AIM OF THE EXERCISE: For every line in the data below, check for the word "list", then state how many lines have it. Answer with the number only.

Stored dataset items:
• • • •
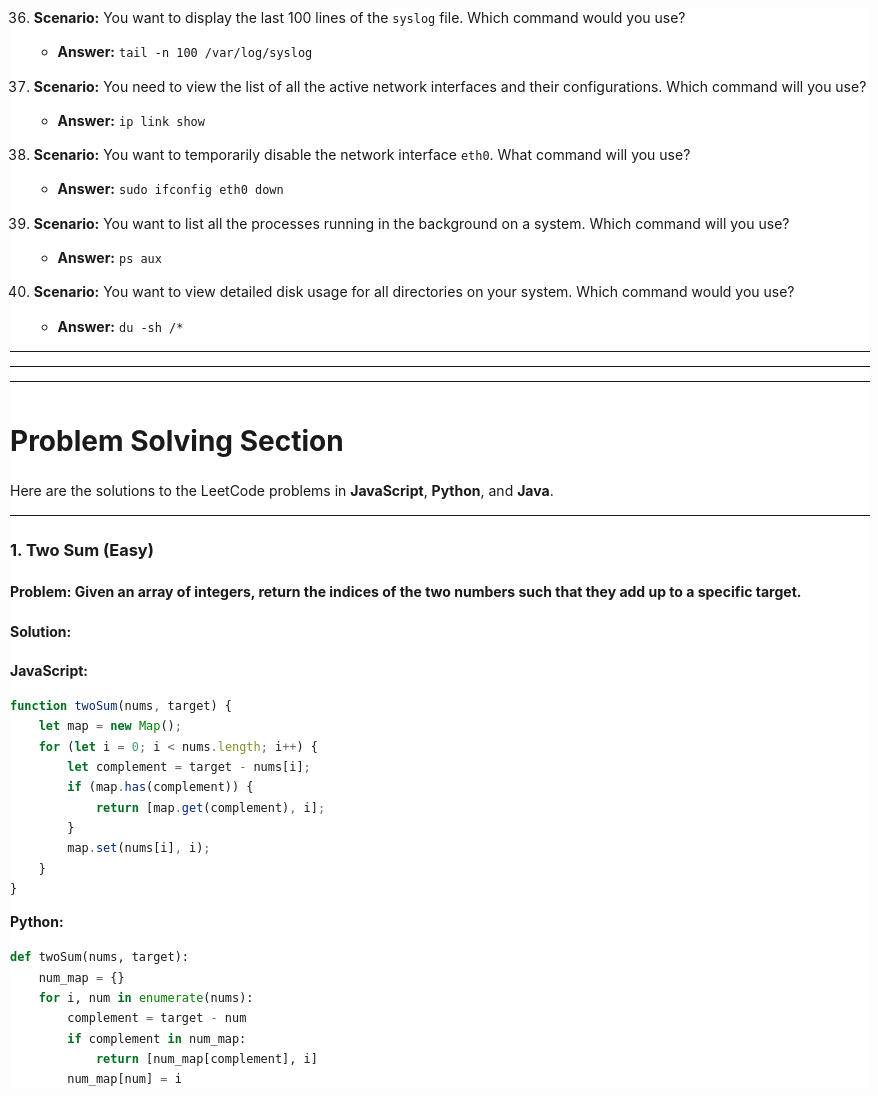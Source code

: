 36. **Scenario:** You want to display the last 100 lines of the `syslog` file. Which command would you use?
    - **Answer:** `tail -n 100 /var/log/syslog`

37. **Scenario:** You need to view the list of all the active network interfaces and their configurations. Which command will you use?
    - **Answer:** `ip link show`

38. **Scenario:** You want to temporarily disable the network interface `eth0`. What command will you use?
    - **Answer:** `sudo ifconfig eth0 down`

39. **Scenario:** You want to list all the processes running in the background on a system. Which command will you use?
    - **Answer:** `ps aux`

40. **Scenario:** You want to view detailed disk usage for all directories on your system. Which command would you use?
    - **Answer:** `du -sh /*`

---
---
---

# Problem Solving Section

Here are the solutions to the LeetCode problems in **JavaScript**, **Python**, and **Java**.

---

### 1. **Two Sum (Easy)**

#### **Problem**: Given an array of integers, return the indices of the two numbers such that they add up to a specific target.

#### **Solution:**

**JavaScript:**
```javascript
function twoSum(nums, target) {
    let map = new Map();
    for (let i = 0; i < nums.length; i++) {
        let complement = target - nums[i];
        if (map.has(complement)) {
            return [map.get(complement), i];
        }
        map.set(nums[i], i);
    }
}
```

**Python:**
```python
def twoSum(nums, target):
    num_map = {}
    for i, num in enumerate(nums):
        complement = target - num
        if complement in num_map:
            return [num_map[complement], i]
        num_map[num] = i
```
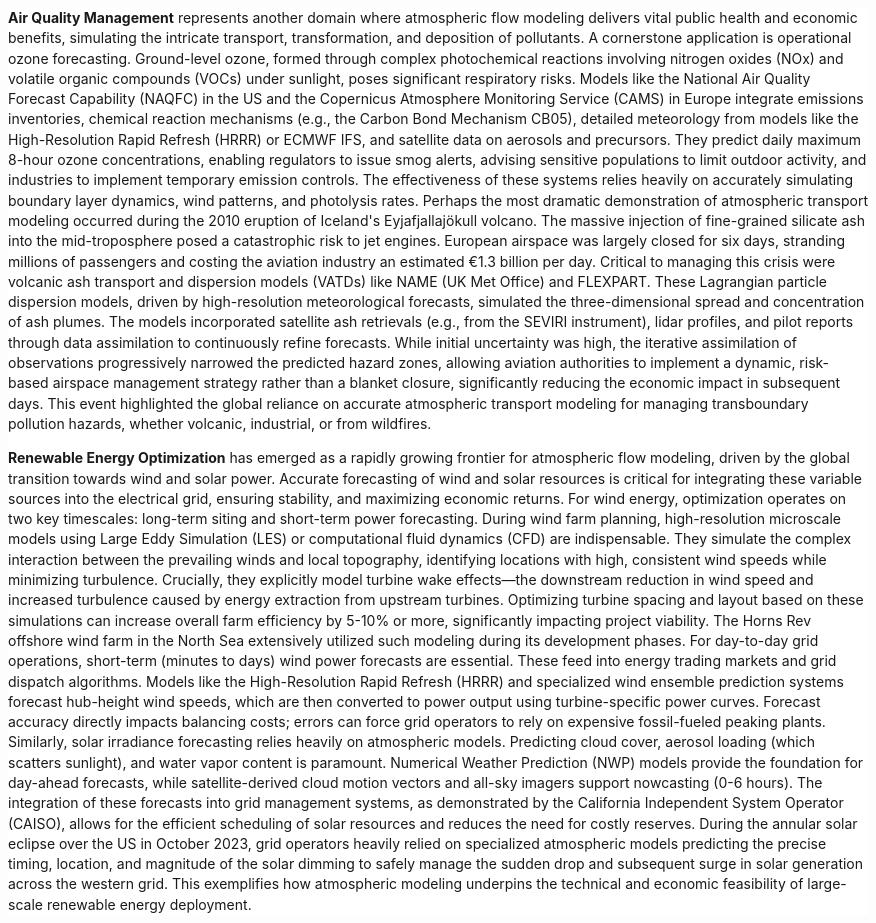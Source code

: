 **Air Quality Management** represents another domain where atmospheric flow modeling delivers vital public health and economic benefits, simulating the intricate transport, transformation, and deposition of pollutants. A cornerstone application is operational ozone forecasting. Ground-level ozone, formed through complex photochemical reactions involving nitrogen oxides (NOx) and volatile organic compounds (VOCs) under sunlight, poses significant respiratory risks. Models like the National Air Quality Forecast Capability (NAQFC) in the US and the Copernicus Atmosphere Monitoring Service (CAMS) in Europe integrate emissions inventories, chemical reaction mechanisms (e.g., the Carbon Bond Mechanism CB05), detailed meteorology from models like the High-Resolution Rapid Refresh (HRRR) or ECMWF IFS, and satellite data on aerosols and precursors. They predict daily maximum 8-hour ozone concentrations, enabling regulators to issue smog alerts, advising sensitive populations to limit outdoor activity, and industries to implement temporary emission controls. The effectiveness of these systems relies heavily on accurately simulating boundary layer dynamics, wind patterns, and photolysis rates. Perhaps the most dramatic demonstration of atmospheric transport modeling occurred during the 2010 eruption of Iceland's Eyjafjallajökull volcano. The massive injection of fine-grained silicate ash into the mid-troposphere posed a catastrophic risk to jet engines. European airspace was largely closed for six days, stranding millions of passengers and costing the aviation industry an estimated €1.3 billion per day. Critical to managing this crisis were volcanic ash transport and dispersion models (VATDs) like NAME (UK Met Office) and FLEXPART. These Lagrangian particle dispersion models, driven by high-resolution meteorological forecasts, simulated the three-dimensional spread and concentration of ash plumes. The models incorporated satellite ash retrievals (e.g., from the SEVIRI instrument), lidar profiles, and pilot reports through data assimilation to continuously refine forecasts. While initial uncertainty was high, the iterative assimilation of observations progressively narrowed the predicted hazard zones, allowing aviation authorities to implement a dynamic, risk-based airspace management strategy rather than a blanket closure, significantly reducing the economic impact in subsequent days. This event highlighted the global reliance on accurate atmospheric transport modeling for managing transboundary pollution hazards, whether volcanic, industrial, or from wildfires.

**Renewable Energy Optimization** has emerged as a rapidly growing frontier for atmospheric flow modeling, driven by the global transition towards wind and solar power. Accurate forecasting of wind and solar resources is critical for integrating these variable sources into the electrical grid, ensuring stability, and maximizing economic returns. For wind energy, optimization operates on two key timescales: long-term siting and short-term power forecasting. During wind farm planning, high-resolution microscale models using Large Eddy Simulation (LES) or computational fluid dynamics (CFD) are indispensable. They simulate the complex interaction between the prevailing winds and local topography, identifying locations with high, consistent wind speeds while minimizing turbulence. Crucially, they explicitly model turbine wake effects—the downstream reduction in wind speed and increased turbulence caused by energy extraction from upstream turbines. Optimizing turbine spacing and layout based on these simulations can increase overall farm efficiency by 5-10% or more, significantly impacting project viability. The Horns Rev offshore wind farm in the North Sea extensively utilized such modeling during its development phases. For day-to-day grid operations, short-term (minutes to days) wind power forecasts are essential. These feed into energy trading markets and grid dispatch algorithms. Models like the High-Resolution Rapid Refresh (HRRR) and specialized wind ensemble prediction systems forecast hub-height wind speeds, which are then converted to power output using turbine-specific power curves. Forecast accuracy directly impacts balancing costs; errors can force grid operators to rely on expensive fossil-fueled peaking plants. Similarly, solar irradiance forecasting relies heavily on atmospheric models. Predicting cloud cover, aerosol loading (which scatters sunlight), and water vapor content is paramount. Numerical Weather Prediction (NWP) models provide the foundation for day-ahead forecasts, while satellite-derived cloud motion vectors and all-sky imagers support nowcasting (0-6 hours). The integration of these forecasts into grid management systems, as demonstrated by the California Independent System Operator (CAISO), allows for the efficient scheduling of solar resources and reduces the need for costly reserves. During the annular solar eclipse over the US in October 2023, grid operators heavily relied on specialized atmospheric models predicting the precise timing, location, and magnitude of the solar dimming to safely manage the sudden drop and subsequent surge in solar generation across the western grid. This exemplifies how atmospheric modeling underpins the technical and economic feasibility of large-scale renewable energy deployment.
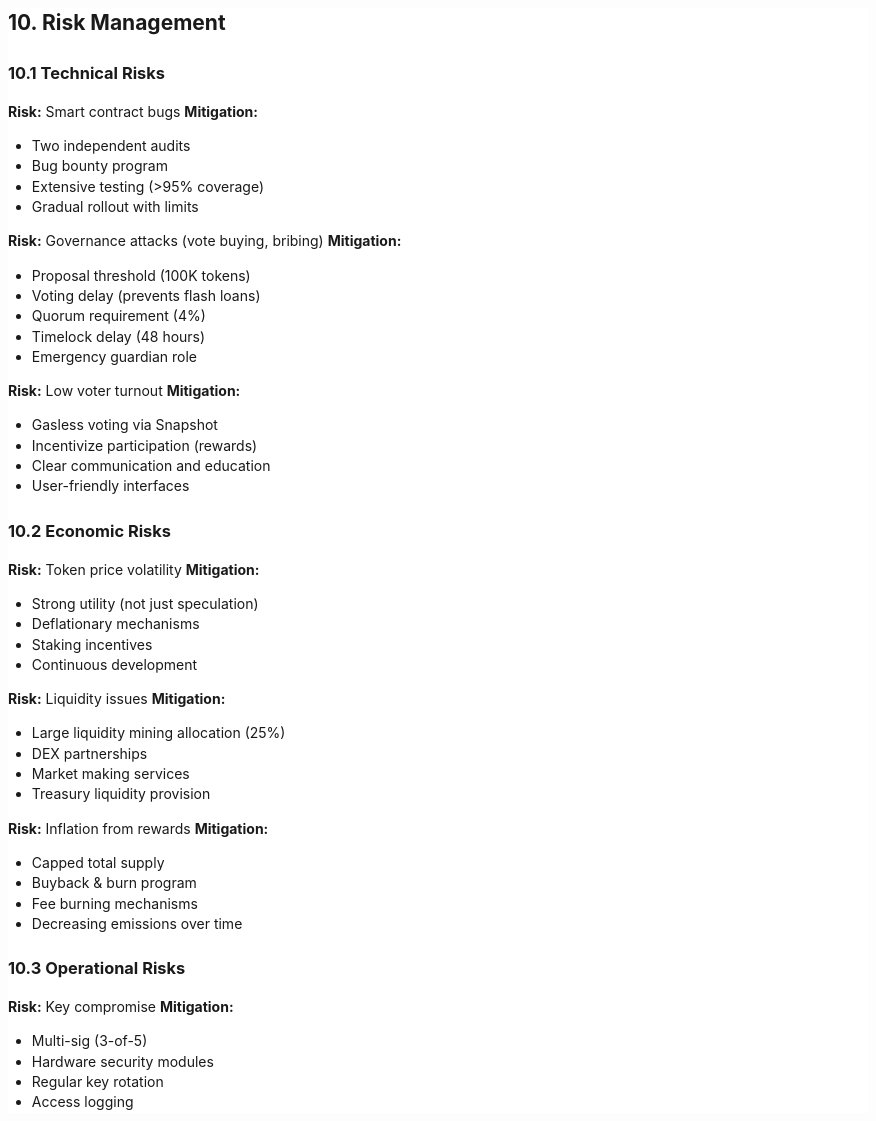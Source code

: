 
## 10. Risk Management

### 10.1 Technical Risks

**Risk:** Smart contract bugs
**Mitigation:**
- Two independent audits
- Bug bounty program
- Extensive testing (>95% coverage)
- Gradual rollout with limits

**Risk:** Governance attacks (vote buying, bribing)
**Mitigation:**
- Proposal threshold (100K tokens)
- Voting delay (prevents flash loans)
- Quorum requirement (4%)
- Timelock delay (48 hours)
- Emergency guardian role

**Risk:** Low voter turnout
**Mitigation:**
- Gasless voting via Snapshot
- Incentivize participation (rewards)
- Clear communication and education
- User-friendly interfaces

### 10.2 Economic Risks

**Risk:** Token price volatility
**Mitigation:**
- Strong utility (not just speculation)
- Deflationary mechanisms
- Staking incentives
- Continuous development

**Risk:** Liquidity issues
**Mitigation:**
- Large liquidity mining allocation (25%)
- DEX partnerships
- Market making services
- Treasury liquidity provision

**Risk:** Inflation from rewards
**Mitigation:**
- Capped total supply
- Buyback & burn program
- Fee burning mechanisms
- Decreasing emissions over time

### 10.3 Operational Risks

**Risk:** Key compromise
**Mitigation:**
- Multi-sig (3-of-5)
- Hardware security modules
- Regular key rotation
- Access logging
• • • •
WRITTEN RESPONSE: 2